WHAT TO DO: Here, the job is to give back every entry below unchanged, omitting pictures.

STUDY MATERIAL:
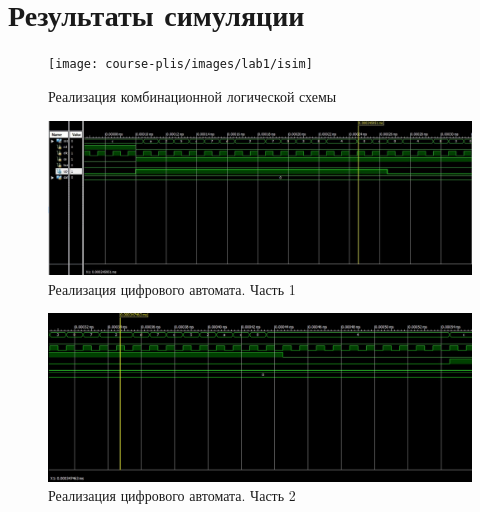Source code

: \fontsize{14}{16pt}\selectfont
\chapter{\\\hspace{-6mm}Результаты симуляции}
\label{cha:appendix2}

\begin{figure}[h!]
	\centering
	\texttt{[image: course-plis/images/lab1/isim]}
	\caption{Реализация комбинационной логической схемы}
	\label{fig:1isim}
\end{figure}



\begin{figure}[h!]
	\centering
	\includegraphics[width=\linewidth]{course-plis/images/lab2/test-result2.1}
	\caption{Реализация цифрового автомата. Часть 1}
	\label{fig:2isim1}
\end{figure}

\begin{figure}[h!]
	\centering
	\includegraphics[width=\linewidth]{course-plis/images/lab2/test-result2.3}
	\caption{Реализация цифрового автомата. Часть 2}
	\label{fig:2isim2}
\end{figure}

SOLUTION:
Source code

: \fontsize{14}{16pt}\selectfont
\chapter{\\\hspace{-6mm}Результаты симуляции}
\label{cha:appendix2}

\begin{figure}[h!]
	\centering
	\texttt{[image: course-plis/images/lab1/isim]}
	\caption{Реализация комбинационной логической схемы}
	\label{fig:1isim}
\end{figure}



\begin{figure}[h!]
	\centering
	\includegraphics[width=\linewidth]{course-plis/images/lab2/test-result2.1}
	\caption{Реализация цифрового автомата. Часть 1}
	\label{fig:2isim1}
\end{figure}

\begin{figure}[h!]
	\centering
	\includegraphics[width=\linewidth]{course-plis/images/lab2/test-result2.3}
	\caption{Реализация цифрового автомата. Часть 2}
	\label{fig:2isim2}
\end{figure}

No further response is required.